#### [Problem]
Find the string "repos" in the data, and copy out each line that has it.

• • •

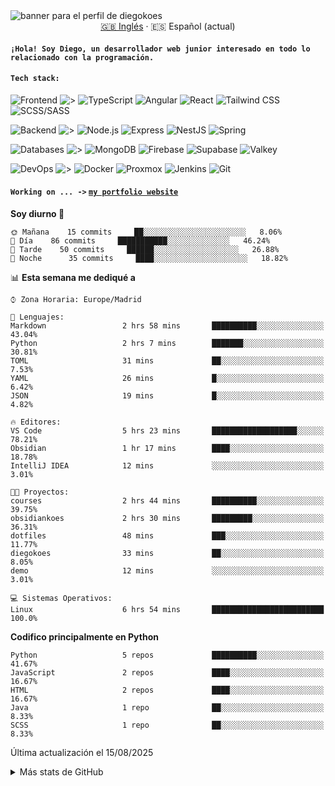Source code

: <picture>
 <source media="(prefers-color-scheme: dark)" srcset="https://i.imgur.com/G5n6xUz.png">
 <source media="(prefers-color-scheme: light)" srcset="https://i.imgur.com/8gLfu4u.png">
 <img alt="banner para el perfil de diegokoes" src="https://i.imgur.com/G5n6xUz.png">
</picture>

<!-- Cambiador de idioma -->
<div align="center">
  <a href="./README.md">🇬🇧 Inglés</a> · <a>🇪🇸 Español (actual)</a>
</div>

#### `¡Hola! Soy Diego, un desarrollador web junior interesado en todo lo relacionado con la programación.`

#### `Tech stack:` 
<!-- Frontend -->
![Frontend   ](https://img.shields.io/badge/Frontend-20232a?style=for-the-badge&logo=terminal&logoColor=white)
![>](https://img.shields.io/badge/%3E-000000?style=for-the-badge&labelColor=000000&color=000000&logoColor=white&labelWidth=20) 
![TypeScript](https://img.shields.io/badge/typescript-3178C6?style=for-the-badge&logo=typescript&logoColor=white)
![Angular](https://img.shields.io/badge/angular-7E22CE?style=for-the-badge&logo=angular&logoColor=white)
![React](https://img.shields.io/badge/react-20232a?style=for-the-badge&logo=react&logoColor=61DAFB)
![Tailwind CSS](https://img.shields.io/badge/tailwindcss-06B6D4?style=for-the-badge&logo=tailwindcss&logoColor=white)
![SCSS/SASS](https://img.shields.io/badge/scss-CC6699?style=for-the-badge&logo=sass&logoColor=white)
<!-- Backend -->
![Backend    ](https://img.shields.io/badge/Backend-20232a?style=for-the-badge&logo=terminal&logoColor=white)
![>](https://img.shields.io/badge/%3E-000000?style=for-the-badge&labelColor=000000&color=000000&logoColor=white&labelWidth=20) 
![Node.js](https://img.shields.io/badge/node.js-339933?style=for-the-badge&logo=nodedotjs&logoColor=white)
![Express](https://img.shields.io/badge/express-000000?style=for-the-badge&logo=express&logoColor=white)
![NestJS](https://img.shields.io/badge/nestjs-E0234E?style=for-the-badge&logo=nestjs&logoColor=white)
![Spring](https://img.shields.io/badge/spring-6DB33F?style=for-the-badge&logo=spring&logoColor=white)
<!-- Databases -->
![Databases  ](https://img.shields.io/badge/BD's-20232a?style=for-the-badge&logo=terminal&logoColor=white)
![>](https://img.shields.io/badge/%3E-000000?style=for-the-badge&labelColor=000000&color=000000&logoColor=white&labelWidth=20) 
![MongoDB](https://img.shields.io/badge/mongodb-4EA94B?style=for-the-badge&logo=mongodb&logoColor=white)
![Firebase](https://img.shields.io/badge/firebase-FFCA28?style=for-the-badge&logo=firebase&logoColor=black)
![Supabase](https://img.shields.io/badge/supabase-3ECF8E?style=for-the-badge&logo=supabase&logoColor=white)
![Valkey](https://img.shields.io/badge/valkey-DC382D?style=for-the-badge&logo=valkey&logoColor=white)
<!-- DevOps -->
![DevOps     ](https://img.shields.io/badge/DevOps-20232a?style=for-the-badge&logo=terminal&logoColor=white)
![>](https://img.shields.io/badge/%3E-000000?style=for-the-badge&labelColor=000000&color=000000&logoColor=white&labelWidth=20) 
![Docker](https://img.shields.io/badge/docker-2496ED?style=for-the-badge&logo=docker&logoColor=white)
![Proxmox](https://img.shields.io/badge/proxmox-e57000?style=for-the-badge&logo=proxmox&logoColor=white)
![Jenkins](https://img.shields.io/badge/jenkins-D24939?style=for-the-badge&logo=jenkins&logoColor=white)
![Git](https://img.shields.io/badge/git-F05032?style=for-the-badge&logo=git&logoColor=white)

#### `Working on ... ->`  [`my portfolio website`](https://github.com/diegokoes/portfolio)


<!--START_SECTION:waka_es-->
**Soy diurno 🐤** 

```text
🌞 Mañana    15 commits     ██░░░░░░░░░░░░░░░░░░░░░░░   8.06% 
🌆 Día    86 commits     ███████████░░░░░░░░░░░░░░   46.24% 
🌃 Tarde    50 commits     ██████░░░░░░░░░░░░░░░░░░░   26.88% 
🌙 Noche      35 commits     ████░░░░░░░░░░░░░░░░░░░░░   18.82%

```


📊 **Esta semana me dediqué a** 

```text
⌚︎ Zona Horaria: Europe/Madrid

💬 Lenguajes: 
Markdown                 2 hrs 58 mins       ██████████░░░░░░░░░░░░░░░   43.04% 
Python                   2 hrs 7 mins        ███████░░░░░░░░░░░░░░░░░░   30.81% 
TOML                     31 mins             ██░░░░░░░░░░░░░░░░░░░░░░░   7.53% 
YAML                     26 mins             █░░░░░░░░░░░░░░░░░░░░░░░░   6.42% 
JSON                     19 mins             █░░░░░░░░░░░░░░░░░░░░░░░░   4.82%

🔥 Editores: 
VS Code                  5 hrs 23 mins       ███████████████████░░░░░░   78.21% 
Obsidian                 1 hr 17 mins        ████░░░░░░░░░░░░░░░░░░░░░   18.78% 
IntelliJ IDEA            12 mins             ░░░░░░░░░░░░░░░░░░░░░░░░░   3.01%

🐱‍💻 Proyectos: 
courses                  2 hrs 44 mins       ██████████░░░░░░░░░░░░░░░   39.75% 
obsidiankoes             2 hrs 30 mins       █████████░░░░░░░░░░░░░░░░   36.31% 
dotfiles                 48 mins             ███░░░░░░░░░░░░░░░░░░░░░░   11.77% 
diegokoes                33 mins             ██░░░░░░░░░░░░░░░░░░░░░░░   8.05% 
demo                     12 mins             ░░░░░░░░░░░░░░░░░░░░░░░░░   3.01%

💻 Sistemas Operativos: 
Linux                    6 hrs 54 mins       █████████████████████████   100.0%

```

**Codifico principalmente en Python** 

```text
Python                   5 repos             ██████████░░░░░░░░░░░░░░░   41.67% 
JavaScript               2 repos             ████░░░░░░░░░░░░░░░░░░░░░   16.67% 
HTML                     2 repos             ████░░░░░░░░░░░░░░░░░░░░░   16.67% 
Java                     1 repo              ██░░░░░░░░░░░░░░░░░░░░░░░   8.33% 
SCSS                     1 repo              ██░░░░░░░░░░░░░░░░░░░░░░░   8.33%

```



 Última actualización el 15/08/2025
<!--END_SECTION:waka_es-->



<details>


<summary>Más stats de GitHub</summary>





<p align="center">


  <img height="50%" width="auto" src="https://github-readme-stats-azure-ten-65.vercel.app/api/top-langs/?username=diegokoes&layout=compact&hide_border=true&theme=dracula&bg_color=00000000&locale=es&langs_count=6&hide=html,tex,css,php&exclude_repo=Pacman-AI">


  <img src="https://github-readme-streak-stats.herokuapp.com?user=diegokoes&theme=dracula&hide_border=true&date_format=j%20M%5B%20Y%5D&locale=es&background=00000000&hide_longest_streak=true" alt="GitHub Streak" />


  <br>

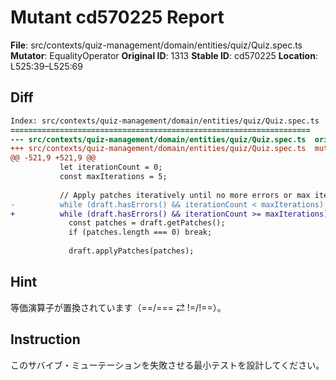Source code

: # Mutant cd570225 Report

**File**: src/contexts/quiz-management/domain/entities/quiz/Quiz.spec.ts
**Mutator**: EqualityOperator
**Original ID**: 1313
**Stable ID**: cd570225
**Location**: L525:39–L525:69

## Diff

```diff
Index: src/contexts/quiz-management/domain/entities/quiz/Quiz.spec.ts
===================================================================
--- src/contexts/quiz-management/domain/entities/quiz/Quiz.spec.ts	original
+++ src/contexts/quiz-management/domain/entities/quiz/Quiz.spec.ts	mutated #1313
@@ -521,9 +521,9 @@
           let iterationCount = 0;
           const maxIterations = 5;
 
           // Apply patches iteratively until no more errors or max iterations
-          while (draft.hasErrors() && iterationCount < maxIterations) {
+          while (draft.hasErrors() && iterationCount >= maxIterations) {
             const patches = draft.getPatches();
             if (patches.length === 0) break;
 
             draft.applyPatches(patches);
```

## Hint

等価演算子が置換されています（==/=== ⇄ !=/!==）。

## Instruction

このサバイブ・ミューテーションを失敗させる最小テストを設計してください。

• • •

#### [Solution]
Python                   5 repos             ██████████░░░░░░░░░░░░░░░   41.67% 
JavaScript               2 repos             ████░░░░░░░░░░░░░░░░░░░░░   16.67% 
HTML                     2 repos             ████░░░░░░░░░░░░░░░░░░░░░   16.67% 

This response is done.